Our guest bloggers are Daniel J. Weiss, Arpita Bhattacharyya, and Raj Salhotra with the Center for American Progress.
Big Oil is leading the charge against science-based ozone standards by claiming the new protections would wreak economic havoc. Similar claims were made when the 1997 health standards were set. A Center for American Progress analysis of economic data found that industries’ predictions about the economic impact of the 1997 ozone standard did not occur. Average GDP per capita in the metropolitan areas in nonattainment grew by .07 percent from 2004-2008, while it grew by .87 percent nationwide — less than a 1 percent difference.
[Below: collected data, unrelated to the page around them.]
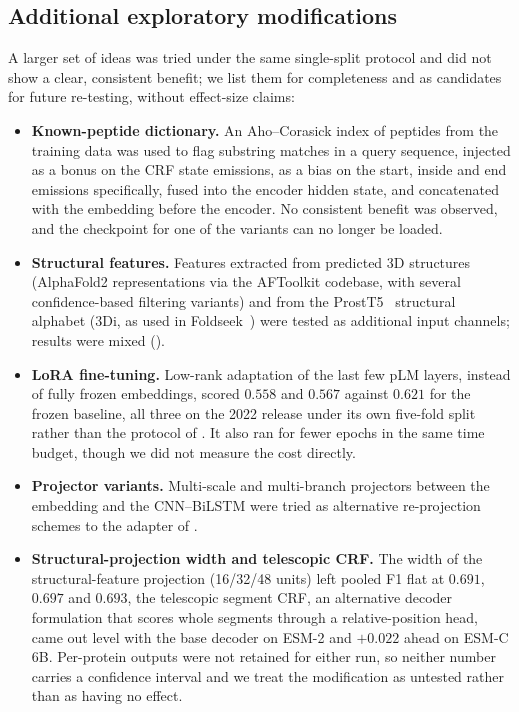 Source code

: \documentclass{article}
\begin{document}
\subsection{Additional exploratory modifications}

A larger set of ideas was tried under the same single-split protocol and did not show a clear, consistent benefit; we list them for completeness and as candidates for future re-testing, without effect-size claims:

\begin{itemize}
  \item \textbf{Known-peptide dictionary.} An Aho--Corasick index of peptides from the training data was used to flag substring matches in a query sequence, injected as a bonus on the CRF state emissions, as a bias on the start, inside and end emissions specifically, fused into the encoder hidden state, and concatenated with the embedding before the encoder. No consistent benefit was observed, and the checkpoint for one of the variants can no longer be loaded.
  \item \textbf{Structural features.} Features extracted from predicted 3D structures (AlphaFold2 representations via the AFToolkit codebase, with several confidence-based filtering variants) and from the ProstT5~\citep{heinzinger2023prostt5} structural alphabet (3Di, as used in Foldseek~\citep{vankempen2024foldseek}) were tested as additional input channels; results were mixed ().
  \item \textbf{LoRA fine-tuning.} Low-rank adaptation of the last few pLM layers, instead of fully frozen embeddings, scored $0.558$ and $0.567$ against $0.621$ for the frozen baseline, all three on the 2022 release under its own five-fold split rather than the protocol of . It also ran for fewer epochs in the same time budget, though we did not measure the cost directly.
  \item \textbf{Projector variants.} Multi-scale and multi-branch projectors between the embedding and the CNN--BiLSTM were tried as alternative re-projection schemes to the adapter of .
  \item \textbf{Structural-projection width and telescopic CRF.} The width of the structural-feature projection (16/32/48 units) left pooled F1 flat at $0.691$, $0.697$ and $0.693$, the telescopic segment CRF, an alternative decoder formulation that scores whole segments through a relative-position head, came out level with the base decoder on ESM-2 and $+0.022$ ahead on ESM-C 6B. Per-protein outputs were not retained for either run, so neither number carries a confidence interval and we treat the modification as untested rather than as having no effect.
\end{itemize}
\end{document}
Unemployment in those areas grew by 2.21 percent from 2004-2008, while unemployment nationwide grew by 2.3 percent. In other words, unemployment grew by slightly more across the nation than in the 54 areas affected by the 1997 ozone standard:
This suggests that their recent, similar attacks on the pending ozone standard also lack credibility. The polluter front groups — the American Petroleum Institute, Business Roundtable, U.S. Chamber of Commerce, and National Association of Manufacturers — are recycling their old attacks, even though they’ve been disproved:
|Lobby group||1997 claims||2011 claims|
|American Petroleum Institute||
API’s 1996 study that concluded “It is clear that implementation of a one-exceedance form of either a 0.08 or 0.09 ppm eight-hour ozone standard will have significant socio-economic impacts on U.S. society.”
Comment to the EPA, March 12, 1997
“EPA has rushed to judgment a rulemaking that is unjustified on a scientific basis and is so far-reaching in its potential impact on every sector of the economy and every level of government that adequate time for review to consider the wisdom of taking such an action is of the utmost importance.”
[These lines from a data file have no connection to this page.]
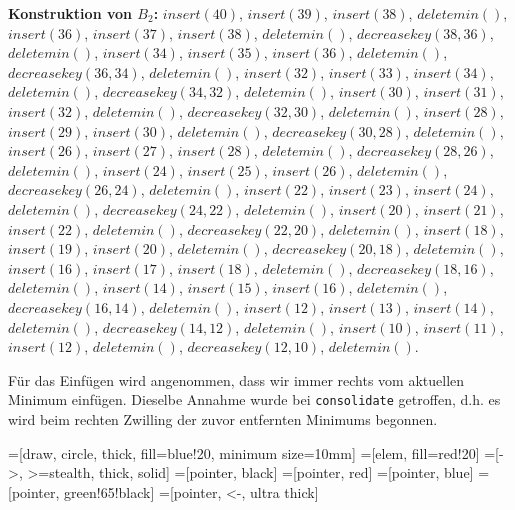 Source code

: \documentclass{article}
\begin{document}
\textbf{Konstruktion von $B_2$:} \newline
$insert(40)$, $insert(39)$, $insert(38)$, $deletemin()$, \newline
$insert(36)$, $insert(37)$, $insert(38)$, $deletemin()$, $decreasekey(38, 36)$, $deletemin()$, \newline
$insert(34)$, $insert(35)$, $insert(36)$, $deletemin()$, $decreasekey(36, 34)$, $deletemin()$, \newline
$insert(32)$, $insert(33)$, $insert(34)$, $deletemin()$, $decreasekey(34, 32)$, $deletemin()$, \newline
$insert(30)$, $insert(31)$, $insert(32)$, $deletemin()$, $decreasekey(32, 30)$, $deletemin()$, \newline
$insert(28)$, $insert(29)$, $insert(30)$, $deletemin()$, $decreasekey(30, 28)$, $deletemin()$, \newline
$insert(26)$, $insert(27)$, $insert(28)$, $deletemin()$, $decreasekey(28, 26)$, $deletemin()$, \newline
$insert(24)$, $insert(25)$, $insert(26)$, $deletemin()$, $decreasekey(26, 24)$, $deletemin()$, \newline
$insert(22)$, $insert(23)$, $insert(24)$, $deletemin()$, $decreasekey(24, 22)$, $deletemin()$, \newline
$insert(20)$, $insert(21)$, $insert(22)$, $deletemin()$, $decreasekey(22, 20)$, $deletemin()$, \newline
$insert(18)$, $insert(19)$, $insert(20)$, $deletemin()$, $decreasekey(20, 18)$, $deletemin()$, \newline
$insert(16)$, $insert(17)$, $insert(18)$, $deletemin()$, $decreasekey(18, 16)$, $deletemin()$, \newline
$insert(14)$, $insert(15)$, $insert(16)$, $deletemin()$, $decreasekey(16, 14)$, $deletemin()$, \newline
$insert(12)$, $insert(13)$, $insert(14)$, $deletemin()$, $decreasekey(14, 12)$, $deletemin()$, \newline
$insert(10)$, $insert(11)$, $insert(12)$, $deletemin()$, $decreasekey(12, 10)$, $deletemin()$.

F{\"u}r das Einf{\"u}gen wird angenommen, dass wir immer rechts vom aktuellen
Minimum einf{\"u}gen. Dieselbe Annahme wurde bei \texttt{consolidate} getroffen,
d.h. es wird beim rechten Zwilling der zuvor entfernten Minimums begonnen.

=[draw, circle, thick, fill=blue!20, minimum size=10mm]
=[elem, fill=red!20]
=[->, >=stealth, thick, solid]
=[pointer, black]
=[pointer, red]
=[pointer, blue]
=[pointer, green!65!black]
=[pointer, <-, ultra thick]
\end{document}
“Fewer businesses would invest in new projects, all of which would mean fewer new jobs,” said Khary Cauthen, American Petroleum Institute’s director of federal relations.
“It’s pretty simple, it’s purely discretionary and it sits on the president’s desk,” said American Petroleum Institute President Jack Gerard. “He now has the choice: jobs or no jobs, it’s up to him.”
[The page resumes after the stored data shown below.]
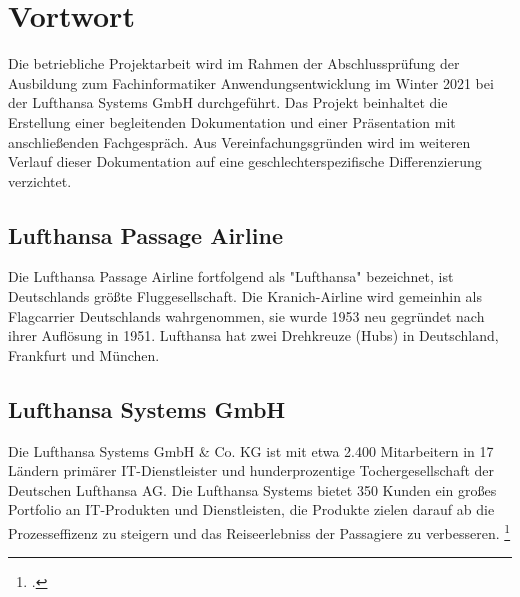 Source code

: \section{Vortwort}

	Die betriebliche Projektarbeit wird im Rahmen der Abschlussprüfung der Ausbildung zum
	Fachinformatiker Anwendungsentwicklung im Winter 2021 bei der Lufthansa Systems GmbH durchgeführt.
	Das Projekt beinhaltet die Erstellung einer begleitenden
	Dokumentation und einer Präsentation mit anschließenden Fachgespräch. Aus Vereinfachungsgründen wird im weiteren Verlauf dieser Dokumentation auf eine geschlechterspezifische
	Differenzierung verzichtet.


	\subsection{Lufthansa Passage Airline}
	Die Lufthansa Passage Airline fortfolgend als "Lufthansa" bezeichnet, ist Deutschlands größte Fluggesellschaft. Die Kranich-Airline wird gemeinhin als Flagcarrier Deutschlands wahrgenommen, sie wurde 1953 neu gegründet nach ihrer Auflösung in 1951. Lufthansa hat zwei Drehkreuze (Hubs) in Deutschland, Frankfurt und München.

	\subsection{Lufthansa Systems GmbH}
	Die Lufthansa Systems GmbH \& Co. KG ist mit etwa 2.400 Mitarbeitern in 17 Ländern primärer IT-Dienstleister und hunderprozentige Tochergesellschaft der Deutschen Lufthansa AG.
	Die Lufthansa Systems bietet 350 Kunden ein großes Portfolio an IT-Produkten und Dienstleisten, die Produkte zielen darauf ab die Prozesseffizenz zu steigern und das Reiseerlebniss der Passagiere zu verbesseren.
	\footcite{1}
|Business Roundtable||Supporters of protection from air pollution for children, seniors, and asthmatics “won’t be satisfied until we’re in horses and buggies and have no industries in our state.” Spokesperson for Gov. John Engler (R-MI).||“If a company cannot meet the requirements, then it must either shelve its plans and the jobs the plans would create, or move to another part of the country where it will be in compliance,” said John Engler, former Michigan governor and now president of the Business Roundtable.|
|Chamber of Commerce||“Many of the new ‘nonattainment areas’ have no experience in dealing with such stringent regulations, thus many businesses will move to ‘cleaner’ districts or relocate to other states.” The California Chamber of Commerce.||“These new out-of-cycle EPA standards create tremendous uncertainty and threaten business investment decisions and hiring decisions… when the private sector is burdened with unnecessary regulations, businesses can’t invest and hire,” said Bruce Josten, the Chamber’s executive vice president for Government Affairs.|
|National Association of Manufacturers||
The proposed standards would restrict “using one’s fireplace and using a power mower to shooting off fireworks and enjoying back-yard barbecues on the Fourth of July.” President of the National Association of Manufacturers.
Comment to the EPA, December 30, 1996. Growth rates for cities may not be sustainable if manufacturing jobs and other small business jobs are not created.
“By moving forward with raising the standards on ozone levels, the EPA is only adding economic turmoil to the nation’s struggling job market.”
“The proposed ozone standard could result in millions of lost jobs costs.” National Association of Manufacturers, or (NAM) President and CEO Jay Timmons.
As the United States warms, smog pollution grows more dangerous. A more protective smog standard has the overwhelming support of Americans. History shows that the new ozone health standard is unlikely to have much negative economic impact, but will save thousands of lives and billions of dollars in lower health care costs. The Obama administration must ignore the tired, disproven pleadings of Big Oil and other special interests, and instead set an ozone health standard based on the science to provide additional protection to all Americans.